Abstract
Spondyloarthritis (SpA) is a chronic inflammatory disorder with a strong genetic predisposition dominated by the role of HLA-B27. However, the contribution of other genes to the disease susceptibility has been clearly demonstrated. We previously reported significant evidence of linkage of SpA to chromosome 9q31–34. The current study aimed to characterize this locus, named SPA2. First, we performed a fine linkage mapping of SPA2 (24 cM) with 28 microsatellite markers in 149 multiplex families, which allowed us to reduce the area of investigation to an 18 cM (13 Mb) locus delimited by the markers D9S279 and D9S112. Second, we constructed a linkage disequilibrium (LD) map of this region with 1,536 tag single-nucleotide polymorphisms (SNPs) in 136 families (263 patients). The association was assessed using a transmission disequilibrium test. One tag SNP, rs4979459, yielded a significant P-value (4.9×10−5). Third, we performed an extension association study with rs4979459 and 30 surrounding SNPs in LD with it, in 287 families (668 patients), and in a sample of 139 cases and 163 controls. Strong association was observed in both familial and case/control datasets for several SNPs. In the replication study, carried with 8 SNPs in an independent sample of 232 cases and 149 controls, one SNP, rs6478105, yielded a nominal P-value<3×10−2. Pooled case/control study (371 cases and 312 controls) as well as combined analysis of extension and replication data showed very significant association (P<5×10−4) for 6 of the 8 latter markers (rs7849556, rs10817669, rs10759734, rs6478105, rs10982396, and rs10733612). Finally, haplotype association investigations identified a strongly associated haplotype (P<8.8×10−5) consisting of these 6 SNPs and located in the direct vicinity of the TNFSF15 gene. In conclusion, we have identified within the SPA2 locus a haplotype strongly associated with predisposition to SpA which is located near to TNFSF15, one of the major candidate genes in this region.
Highlights
Spondyloarthritis (SpA) is one of the most frequent varieties of articular inflammatory disorders with an estimated prevalence of 0.3% in the western European adult population [1]

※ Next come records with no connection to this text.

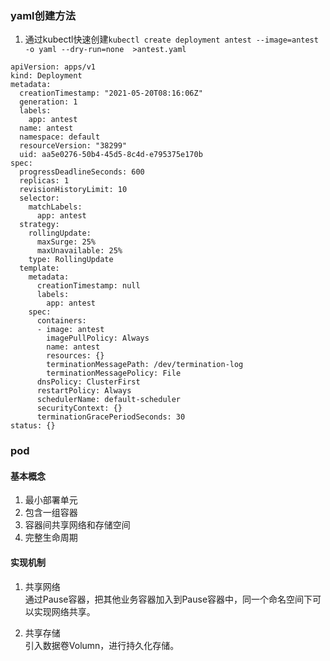 ### yaml创建方法

1. 通过kubectl快速创建`kubectl create deployment antest --image=antest -o yaml --dry-run=none  >antest.yaml`

```
apiVersion: apps/v1
kind: Deployment
metadata:
  creationTimestamp: "2021-05-20T08:16:06Z"
  generation: 1
  labels:
    app: antest
  name: antest
  namespace: default
  resourceVersion: "38299"
  uid: aa5e0276-50b4-45d5-8c4d-e795375e170b
spec:
  progressDeadlineSeconds: 600
  replicas: 1
  revisionHistoryLimit: 10
  selector:
    matchLabels:
      app: antest
  strategy:
    rollingUpdate:
      maxSurge: 25%
      maxUnavailable: 25%
    type: RollingUpdate
  template:
    metadata:
      creationTimestamp: null
      labels:
        app: antest
    spec:
      containers:
      - image: antest
        imagePullPolicy: Always
        name: antest
        resources: {}
        terminationMessagePath: /dev/termination-log
        terminationMessagePolicy: File
      dnsPolicy: ClusterFirst
      restartPolicy: Always
      schedulerName: default-scheduler
      securityContext: {}
      terminationGracePeriodSeconds: 30
status: {}
```

### pod

#### 基本概念

1. 最小部署单元
2. 包含一组容器
3. 容器间共享网络和存储空间
4. 完整生命周期

#### 实现机制

1. 共享网络 \
   通过Pause容器，把其他业务容器加入到Pause容器中，同一个命名空间下可以实现网络共享。

2. 共享存储 \
   引入数据卷Volumn，进行持久化存储。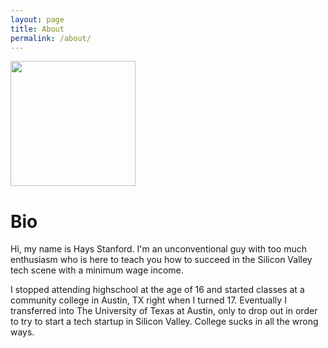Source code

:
 ```yaml
---
layout: page
title: About
permalink: /about/
---
```


<img src="https://www.haysstanford.com/assets/images/face-pic.jpg" width="200" height="200" style=""/> 
<h1>Bio</h1> Hi, my name is Hays Stanford. I'm an unconventional guy with too much enthusiasm who is here to teach you how to succeed in the Silicon Valley tech scene with a minimum wage income. 

I stopped attending highschool at the age of 16 and started classes at a community college in Austin, TX right when I turned 17. Eventually I transferred into The University of Texas at Austin, only to drop out in order to try to start a tech startup in Silicon Valley. College sucks in all the wrong ways.
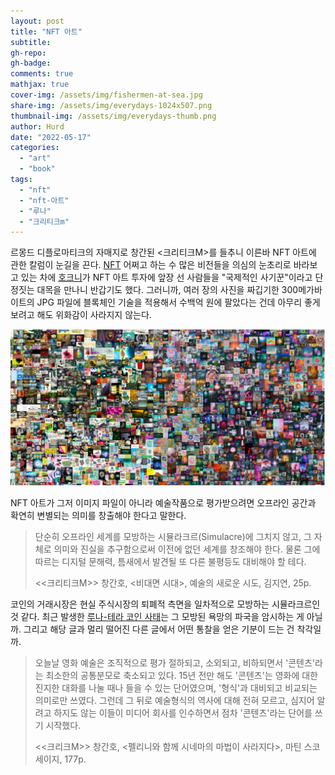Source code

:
 ```yaml
---
layout: post
title: "NFT 아트"
subtitle: 
gh-repo:
gh-badge:
comments: true
mathjax: true
cover-img: /assets/img/fishermen-at-sea.jpg
share-img: /assets/img/everydays-1024x507.png
thumbnail-img: /assets/img/everydays-thumb.png
author: Hurd
date: "2022-05-17"
categories: 
  - "art"
  - "book"
tags: 
  - "nft"
  - "nft-아트"
  - "루나"
  - "크리티크m"
---
```


르몽드 디플로마티크의 자매지로 창간된 &lt;크리티크M&gt;를 들추니 이른바 NFT 아트에 관한 칼럼이 눈길을 끈다. [NFT](https://ko.wikipedia.org/wiki/%EB%8C%80%EC%B2%B4_%EB%B6%88%EA%B0%80%EB%8A%A5_%ED%86%A0%ED%81%B0) 어쩌고 하는 수 많은 비전들을 의심의 눈초리로 바라보고 있는 차에 [호크니](https://ko.wikipedia.org/wiki/%EB%8D%B0%EC%9D%B4%EB%B9%84%EB%93%9C_%ED%98%B8%ED%81%AC%EB%8B%88)가 NFT 아트 투자에 앞장 선 사람들을 "국제적인 사기꾼"이라고 단정짓는 대목을 만나니 반갑기도 했다. 그러니까, 여러 장의 사진을 짜깁기한 300메가바이트의 JPG 파일에 블록체인 기술을 적용해서 수백억 원에 팔았다는 건데 아무리 좋게 보려고 해도 위화감이 사라지지 않는다.

![Everydays](/assets/img/everydays-1024x507.png)

NFT 아트가 그저 이미지 파일이 아니라 예술작품으로 평가받으려면 오프라인 공간과 확연히 변별되는 의미를 창출해야 한다고 말한다.

> 단순히 오프라인 세계를 모방하는 시뮬라크르(Simulacre)에 그치지 않고, 그 자체로 의미와 진실을 추구함으로써 이전에 없던 세계를 창조해야 한다. 물론 그에 따르는 디지털 문해력, 틈새에서 발견될 또 다른 불평등도 대비해야 할 테다.
> 
> &lt;&lt;크리티크M&gt;&gt; 창간호, &lt;비대면 시대&gt;, 예술의 새로운 시도, 김지연, 25p.

코인의 거래시장은 현실 주식시장의 퇴폐적 측면을 일차적으로 모방하는 시뮬라크르인 것 같다. 최근 발생한 [루나-테라 코인 사태](https://n.news.naver.com/mnews/article/214/0001196131?sid=101)는 그 모방된 욕망의 파국을 암시하는 게 아닐까. 그리고 해당 글과 멀리 떨어진 다른 글에서 어떤 통찰을 얻은 기분이 드는 건 착각일까.

> 오늘날 영화 예술은 조직적으로 평가 절하되고, 소외되고, 비하되면서 '콘텐츠'라는 최소한의 공통분모로 축소되고 있다. 15년 전만 해도 '콘텐츠'는 영화에 대한 진지한 대화를 나눌 때나 들을 수 있는 단어였으며, '형식'과 대비되고 비교되는 의미로만 쓰였다. 그런데 그 뒤로 예술형식의 역사에 대해 전혀 모르고, 심지어 알려고 하지도 않는 이들이 미디어 회사를 인수하면서 점차 '콘텐츠'라는 단어를 쓰기 시작했다.
> 
> &lt;&lt;크리크M&gt;&gt; 창간호, &lt;펠리니와 함께 시네마의 마법이 사라지다&gt;, 마틴 스코세이지, 177p.
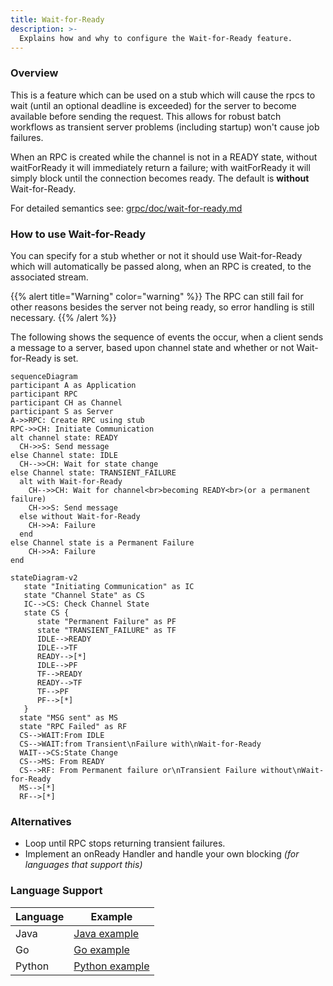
 ```yaml
---
title: Wait-for-Ready
description: >-
  Explains how and why to configure the Wait-for-Ready feature.
---
```


### Overview

This is a feature which can be used on a stub which will cause the rpcs to wait
(until an optional deadline is exceeded) for the server to become available
before sending the request.  This allows for robust batch workflows as transient server problems (including
startup) won't cause job failures.

When an RPC is created while the channel is not in a READY state, without
waitForReady it will immediately return a failure; with waitForReady it will
simply block until the connection becomes ready.  The default is **without**
Wait-for-Ready.

For detailed semantics see: [grpc/doc/wait-for-ready.md][grpc doc]

### How to use Wait-for-Ready

You can specify for a stub whether or not it should use Wait-for-Ready which
will automatically be passed along, when an RPC is created, to the associated
stream.

{{% alert title="Warning" color="warning" %}}
 The RPC can still fail for other reasons besides the server not being
ready, so error handling is still necessary.
{{% /alert %}}

The following shows the sequence of events the occur, when a client sends a
message to a server, based upon channel state and whether or not Wait-for-Ready
is set.
```mermaid
sequenceDiagram
participant A as Application
participant RPC
participant CH as Channel
participant S as Server 
A->>RPC: Create RPC using stub
RPC->>CH: Initiate Communication
alt channel state: READY
  CH->>S: Send message
else Channel state: IDLE
  CH-->>CH: Wait for state change
else Channel state: TRANSIENT_FAILURE
  alt with Wait-for-Ready
    CH-->>CH: Wait for channel<br>becoming READY<br>(or a permanent failure)
    CH->>S: Send message
  else without Wait-for-Ready
    CH->>A: Failure
  end
else Channel state is a Permanent Failure
    CH->>A: Failure
end
```
```mermaid
stateDiagram-v2
   state "Initiating Communication" as IC
   state "Channel State" as CS
   IC-->CS: Check Channel State
   state CS {
      state "Permanent Failure" as PF
      state "TRANSIENT_FAILURE" as TF
      IDLE-->READY
      IDLE-->TF
      READY-->[*]
      IDLE-->PF
      TF-->READY
      READY-->TF
      TF-->PF
      PF-->[*]
   }
  state "MSG sent" as MS
  state "RPC Failed" as RF
  CS-->WAIT:From IDLE
  CS-->WAIT:from Transient\nFailure with\nWait-for-Ready
  WAIT-->CS:State Change 
  CS-->MS: From READY
  CS-->RF: From Permanent failure or\nTransient Failure without\nWait-for-Ready
  MS-->[*]
  RF-->[*]

```

### Alternatives

- Loop until RPC stops returning transient failures.
- Implement an onReady Handler and handle your own blocking _(for languages that
  support this)_

### Language Support

| Language | Example           |
|----------|-------------------|
| Java     | [Java example]    |
| Go       | [Go example]      |
| Python   | [Python example]  |

[Java example]: https://github.com/grpc/grpc-java/blob/master/examples/src/main/java/io/grpc/examples/waitforready/WaitForReadyClient.java
[Go example]: https://github.com/grpc/grpc-go/tree/master/examples/features/name_resolving
[Python example]: https://github.com/grpc/grpc/tree/master/examples/python/wait_for_ready
[grpc doc]: https://github.com/grpc/grpc/blob/master/doc/wait-for-ready.md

Depending on its clinical features, SpA is classically subdivided into the following subsets: ankylosing spondylitis (AS), which is the prototypical form characterized by predominant axial skeletal involvement and advanced radiographic sacroiliitis, psoriatic arthritis (PsA), arthritis associated with inflammatory bowel disease (AIBD), reactive arthritis (ReA), and undifferentiated SpA
The MHC class I HLA-B27 allele is a very strong risk factor for its development, but other genetic factors located outside the MHC play a role in disease susceptibility
Summary
Spondyloarthritis (SpA) is one of the most frequent varieties of articular inflammatory disorders with an estimated prevalence of 0.3% in the western European adult population [1]. It is characterized by a predominant axial skeleton inflammation, by a frequent occurrence of enthesitis and peripheral arthritis, and by a high rate of extra-articular features, the most characteristic of which are acute anterior uveitis, psoriasis, and inflammatory bowel diseases (such as ulcerative colitis or Crohn’s disease (CD)) [2]. We have previously shown, by analyzing a large number of pedigrees with multiple cases of SpA, that all subtypes are likely to be determined by a core set of predisposing factors and may be studied together in genetic studies [3,4,5].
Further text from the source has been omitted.